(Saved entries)
-.-.-

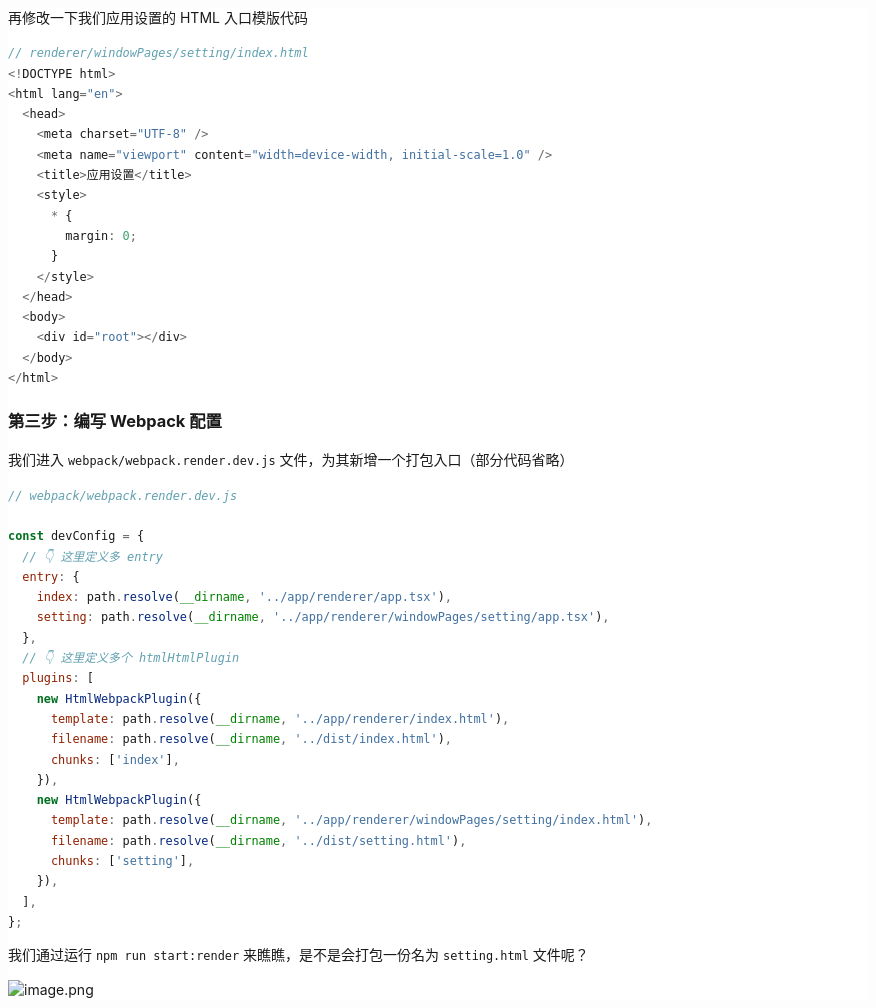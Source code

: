 再修改一下我们应用设置的 HTML 入口模版代码

```ts
// renderer/windowPages/setting/index.html
<!DOCTYPE html>
<html lang="en">
  <head>
    <meta charset="UTF-8" />
    <meta name="viewport" content="width=device-width, initial-scale=1.0" />
    <title>应用设置</title>
    <style>
      * {
        margin: 0;
      }
    </style>
  </head>
  <body>
    <div id="root"></div>
  </body>
</html>
```

### 第三步：编写 Webpack 配置

我们进入 `webpack/webpack.render.dev.js` 文件，为其新增一个打包入口（部分代码省略）

```js
// webpack/webpack.render.dev.js

const devConfig = {
  // 👇 这里定义多 entry
  entry: {
    index: path.resolve(__dirname, '../app/renderer/app.tsx'),
    setting: path.resolve(__dirname, '../app/renderer/windowPages/setting/app.tsx'),
  },
  // 👇 这里定义多个 htmlHtmlPlugin
  plugins: [
    new HtmlWebpackPlugin({
      template: path.resolve(__dirname, '../app/renderer/index.html'),
      filename: path.resolve(__dirname, '../dist/index.html'),
      chunks: ['index'],
    }),
    new HtmlWebpackPlugin({
      template: path.resolve(__dirname, '../app/renderer/windowPages/setting/index.html'),
      filename: path.resolve(__dirname, '../dist/setting.html'),
      chunks: ['setting'],
    }),
  ],
};
```

我们通过运行 `npm run start:render` 来瞧瞧，是不是会打包一份名为 `setting.html` 文件呢？

![image.png](https://p1-juejin.byteimg.com/tos-cn-i-k3u1fbpfcp/288d42df432e4d8ea719d025377cd36d~tplv-k3u1fbpfcp-watermark.image)
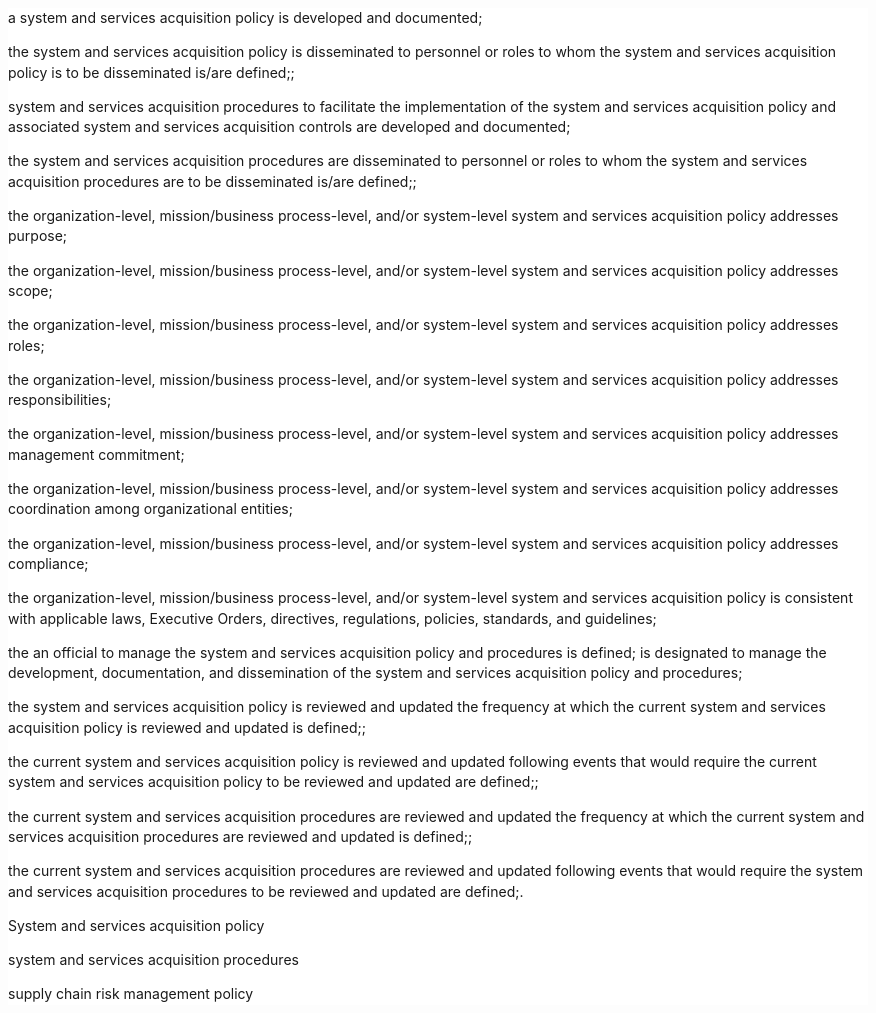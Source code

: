 a system and services acquisition policy is developed and documented;

the system and services acquisition policy is disseminated to personnel or roles to whom the system and services acquisition policy is to be disseminated is/are defined;;

system and services acquisition procedures to facilitate the implementation of the system and services acquisition policy and associated system and services acquisition controls are developed and documented;

the system and services acquisition procedures are disseminated to personnel or roles to whom the system and services acquisition procedures are to be disseminated is/are defined;;

the organization-level, mission/business process-level, and/or system-level system and services acquisition policy addresses purpose;

the organization-level, mission/business process-level, and/or system-level system and services acquisition policy addresses scope;

the organization-level, mission/business process-level, and/or system-level system and services acquisition policy addresses roles;

the organization-level, mission/business process-level, and/or system-level system and services acquisition policy addresses responsibilities;

the organization-level, mission/business process-level, and/or system-level system and services acquisition policy addresses management commitment;

the organization-level, mission/business process-level, and/or system-level system and services acquisition policy addresses coordination among organizational entities;

the organization-level, mission/business process-level, and/or system-level system and services acquisition policy addresses compliance;

the organization-level, mission/business process-level, and/or system-level system and services acquisition policy is consistent with applicable laws, Executive Orders, directives, regulations, policies, standards, and guidelines;

the an official to manage the system and services acquisition policy and procedures is defined; is designated to manage the development, documentation, and dissemination of the system and services acquisition policy and procedures;

the system and services acquisition policy is reviewed and updated the frequency at which the current system and services acquisition policy is reviewed and updated is defined;;

the current system and services acquisition policy is reviewed and updated following events that would require the current system and services acquisition policy to be reviewed and updated are defined;;

the current system and services acquisition procedures are reviewed and updated the frequency at which the current system and services acquisition procedures are reviewed and updated is defined;;

the current system and services acquisition procedures are reviewed and updated following events that would require the system and services acquisition procedures to be reviewed and updated are defined;.

System and services acquisition policy

system and services acquisition procedures

supply chain risk management policy
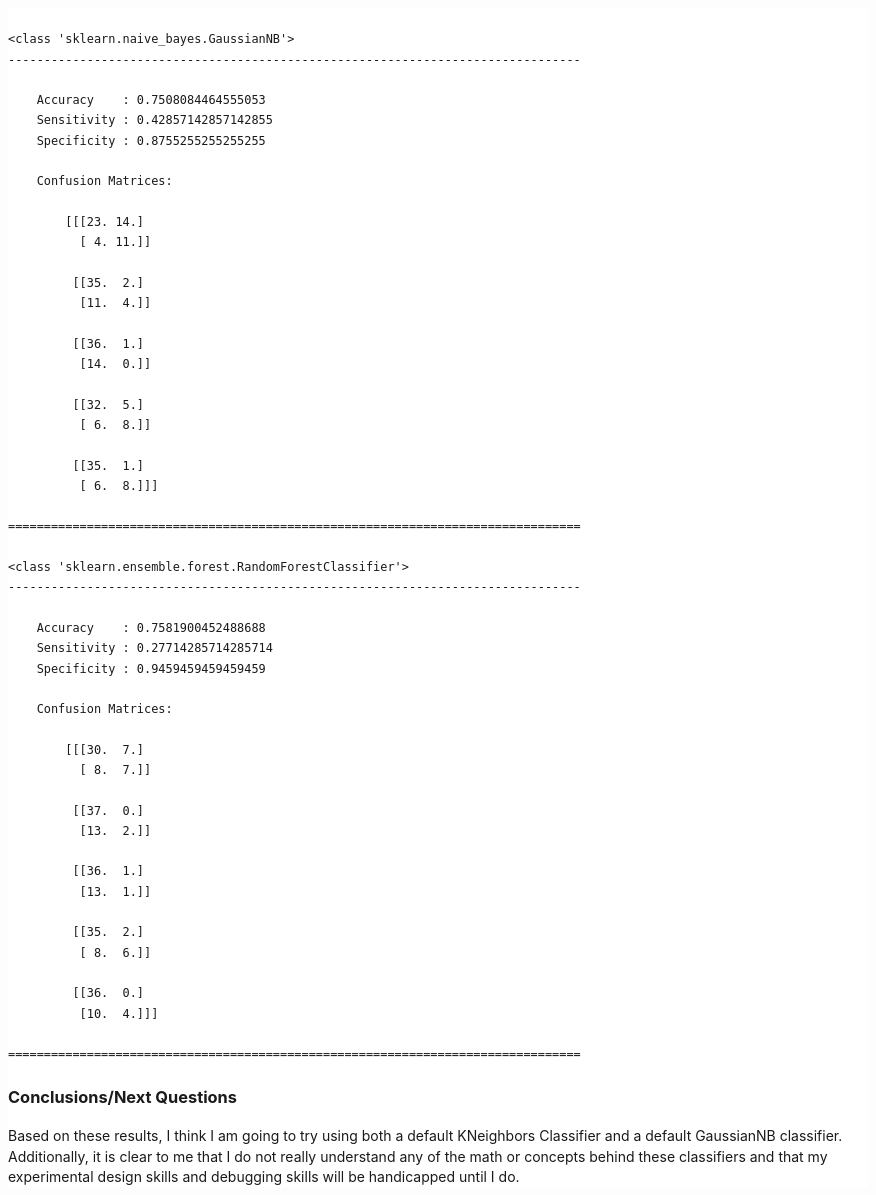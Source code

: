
 ```

<class 'sklearn.naive_bayes.GaussianNB'>
--------------------------------------------------------------------------------

    Accuracy    : 0.7508084464555053
    Sensitivity : 0.42857142857142855
    Specificity : 0.8755255255255255

    Confusion Matrices:

        [[[23. 14.]
          [ 4. 11.]]
        
         [[35.  2.]
          [11.  4.]]
        
         [[36.  1.]
          [14.  0.]]
        
         [[32.  5.]
          [ 6.  8.]]
        
         [[35.  1.]
          [ 6.  8.]]]

================================================================================

<class 'sklearn.ensemble.forest.RandomForestClassifier'>
--------------------------------------------------------------------------------

    Accuracy    : 0.7581900452488688
    Sensitivity : 0.27714285714285714
    Specificity : 0.9459459459459459

    Confusion Matrices:

        [[[30.  7.]
          [ 8.  7.]]
        
         [[37.  0.]
          [13.  2.]]
        
         [[36.  1.]
          [13.  1.]]
        
         [[35.  2.]
          [ 8.  6.]]
        
         [[36.  0.]
          [10.  4.]]]

================================================================================
```
### Conclusions/Next Questions
Based on these results, I think I am going to try using both a default KNeighbors Classifier
and a default GaussianNB classifier. Additionally, it is clear to me that I do not really
understand any of the math or concepts behind these classifiers and that my experimental design
skills and debugging skills will be handicapped until I do.
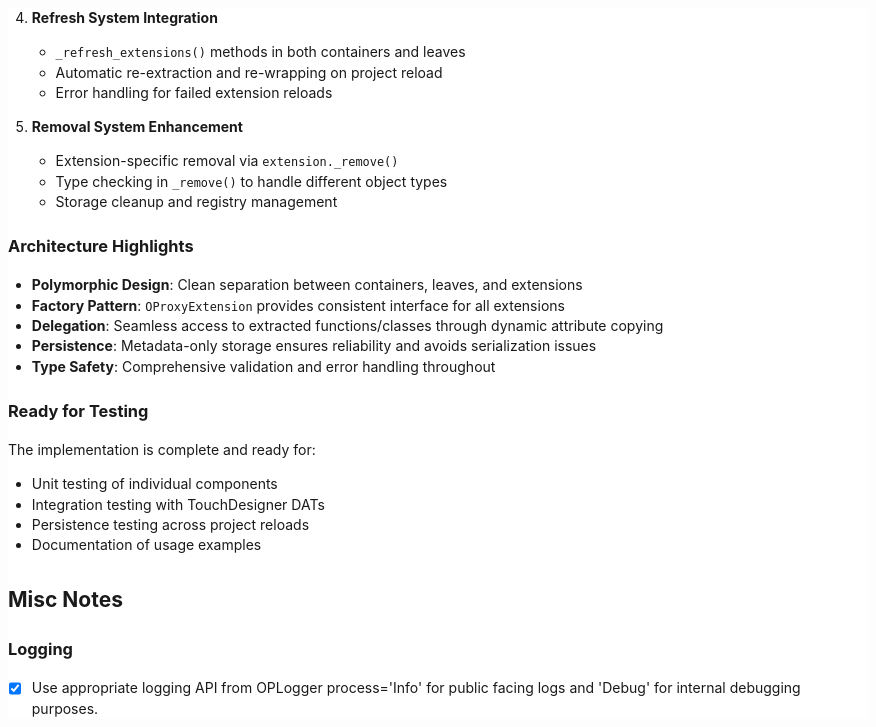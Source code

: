 4. **Refresh System Integration**
   - `_refresh_extensions()` methods in both containers and leaves
   - Automatic re-extraction and re-wrapping on project reload
   - Error handling for failed extension reloads

5. **Removal System Enhancement**
   - Extension-specific removal via `extension._remove()`
   - Type checking in `_remove()` to handle different object types
   - Storage cleanup and registry management

### Architecture Highlights

- **Polymorphic Design**: Clean separation between containers, leaves, and extensions
- **Factory Pattern**: `OProxyExtension` provides consistent interface for all extensions
- **Delegation**: Seamless access to extracted functions/classes through dynamic attribute copying
- **Persistence**: Metadata-only storage ensures reliability and avoids serialization issues
- **Type Safety**: Comprehensive validation and error handling throughout

### Ready for Testing

The implementation is complete and ready for:
- Unit testing of individual components
- Integration testing with TouchDesigner DATs
- Persistence testing across project reloads
- Documentation of usage examples

## Misc Notes

### Logging
- [x] Use appropriate logging API from OPLogger process='Info' for public facing logs and 'Debug' for internal debugging purposes.
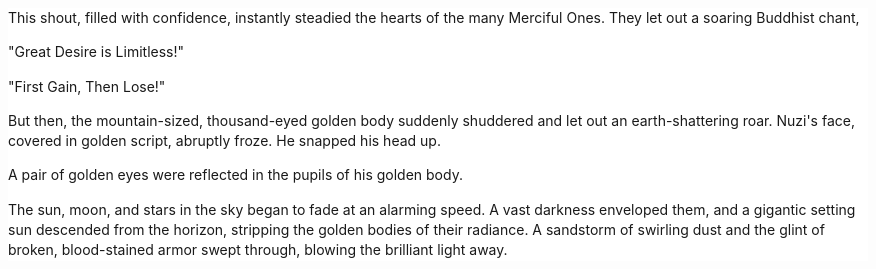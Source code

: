 This shout, filled with confidence, instantly steadied the hearts of the many Merciful Ones. They let out a soaring Buddhist chant,

"Great Desire is Limitless!"

"First Gain, Then Lose!"

But then, the mountain-sized, thousand-eyed golden body suddenly shuddered and let out an earth-shattering roar. Nuzi's face, covered in golden script, abruptly froze. He snapped his head up.

A pair of golden eyes were reflected in the pupils of his golden body.

The sun, moon, and stars in the sky began to fade at an alarming speed. A vast darkness enveloped them, and a gigantic setting sun descended from the horizon, stripping the golden bodies of their radiance. A sandstorm of swirling dust and the glint of broken, blood-stained armor swept through, blowing the brilliant light away.
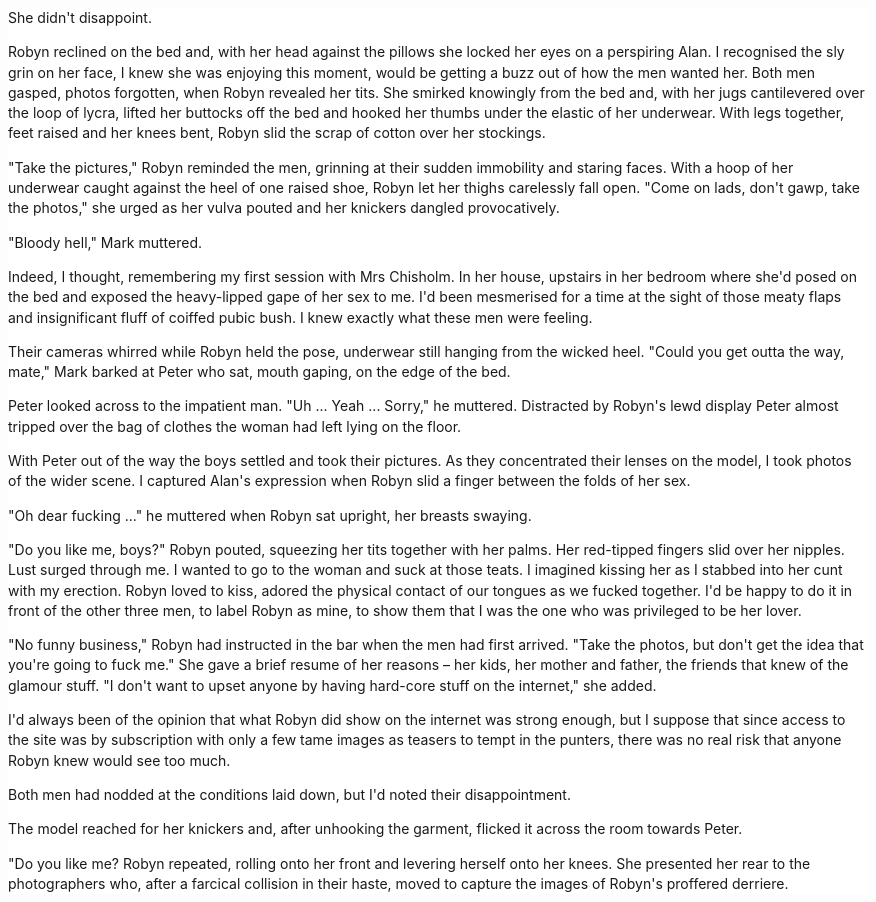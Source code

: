 She didn't disappoint. 

Robyn reclined on the bed and, with her head against the pillows she locked her eyes on a perspiring Alan. I recognised the sly grin on her face, I knew she was enjoying this moment, would be getting a buzz out of how the men wanted her. Both men gasped, photos forgotten, when Robyn revealed her tits. She smirked knowingly from the bed and, with her jugs cantilevered over the loop of lycra, lifted her buttocks off the bed and hooked her thumbs under the elastic of her underwear. With legs together, feet raised and her knees bent, Robyn slid the scrap of cotton over her stockings. 

"Take the pictures," Robyn reminded the men, grinning at their sudden immobility and staring faces. With a hoop of her underwear caught against the heel of one raised shoe, Robyn let her thighs carelessly fall open. "Come on lads, don't gawp, take the photos," she urged as her vulva pouted and her knickers dangled provocatively. 

"Bloody hell," Mark muttered. 

Indeed, I thought, remembering my first session with Mrs Chisholm. In her house, upstairs in her bedroom where she'd posed on the bed and exposed the heavy-lipped gape of her sex to me. I'd been mesmerised for a time at the sight of those meaty flaps and insignificant fluff of coiffed pubic bush. I knew exactly what these men were feeling. 

Their cameras whirred while Robyn held the pose, underwear still hanging from the wicked heel. "Could you get outta the way, mate," Mark barked at Peter who sat, mouth gaping, on the edge of the bed. 

Peter looked across to the impatient man. "Uh ... Yeah ... Sorry," he muttered. Distracted by Robyn's lewd display Peter almost tripped over the bag of clothes the woman had left lying on the floor. 

With Peter out of the way the boys settled and took their pictures. As they concentrated their lenses on the model, I took photos of the wider scene. I captured Alan's expression when Robyn slid a finger between the folds of her sex. 

"Oh dear fucking ..." he muttered when Robyn sat upright, her breasts swaying. 

"Do you like me, boys?" Robyn pouted, squeezing her tits together with her palms. Her red-tipped fingers slid over her nipples. Lust surged through me. I wanted to go to the woman and suck at those teats. I imagined kissing her as I stabbed into her cunt with my erection. Robyn loved to kiss, adored the physical contact of our tongues as we fucked together. I'd be happy to do it in front of the other three men, to label Robyn as mine, to show them that I was the one who was privileged to be her lover. 

"No funny business," Robyn had instructed in the bar when the men had first arrived. "Take the photos, but don't get the idea that you're going to fuck me." She gave a brief resume of her reasons – her kids, her mother and father, the friends that knew of the glamour stuff. "I don't want to upset anyone by having hard-core stuff on the internet," she added. 

I'd always been of the opinion that what Robyn did show on the internet was strong enough, but I suppose that since access to the site was by subscription with only a few tame images as teasers to tempt in the punters, there was no real risk that anyone Robyn knew would see too much. 

Both men had nodded at the conditions laid down, but I'd noted their disappointment. 

The model reached for her knickers and, after unhooking the garment, flicked it across the room towards Peter. 

"Do you like me? Robyn repeated, rolling onto her front and levering herself onto her knees. She presented her rear to the photographers who, after a farcical collision in their haste, moved to capture the images of Robyn's proffered derriere.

-.-.-

What you write out is the stretch of entries from the line containing "- [x] Use appropriate" to the line containing "Indeed, I thought, remembering", word for word, with both end lines and no pictures.

Problem solution:
- [x] Use appropriate logging API from OPLogger process='Info' for public facing logs and 'Debug' for internal debugging purposes.
Source code

: This shout, filled with confidence, instantly steadied the hearts of the many Merciful Ones. They let out a soaring Buddhist chant,

"Great Desire is Limitless!"

"First Gain, Then Lose!"

But then, the mountain-sized, thousand-eyed golden body suddenly shuddered and let out an earth-shattering roar. Nuzi's face, covered in golden script, abruptly froze. He snapped his head up.

A pair of golden eyes were reflected in the pupils of his golden body.

The sun, moon, and stars in the sky began to fade at an alarming speed. A vast darkness enveloped them, and a gigantic setting sun descended from the horizon, stripping the golden bodies of their radiance. A sandstorm of swirling dust and the glint of broken, blood-stained armor swept through, blowing the brilliant light away.
Source code

: She didn't disappoint. 

Robyn reclined on the bed and, with her head against the pillows she locked her eyes on a perspiring Alan. I recognised the sly grin on her face, I knew she was enjoying this moment, would be getting a buzz out of how the men wanted her. Both men gasped, photos forgotten, when Robyn revealed her tits. She smirked knowingly from the bed and, with her jugs cantilevered over the loop of lycra, lifted her buttocks off the bed and hooked her thumbs under the elastic of her underwear. With legs together, feet raised and her knees bent, Robyn slid the scrap of cotton over her stockings. 

"Take the pictures," Robyn reminded the men, grinning at their sudden immobility and staring faces. With a hoop of her underwear caught against the heel of one raised shoe, Robyn let her thighs carelessly fall open. "Come on lads, don't gawp, take the photos," she urged as her vulva pouted and her knickers dangled provocatively. 

"Bloody hell," Mark muttered. 

Indeed, I thought, remembering my first session with Mrs Chisholm. In her house, upstairs in her bedroom where she'd posed on the bed and exposed the heavy-lipped gape of her sex to me. I'd been mesmerised for a time at the sight of those meaty flaps and insignificant fluff of coiffed pubic bush. I knew exactly what these men were feeling. 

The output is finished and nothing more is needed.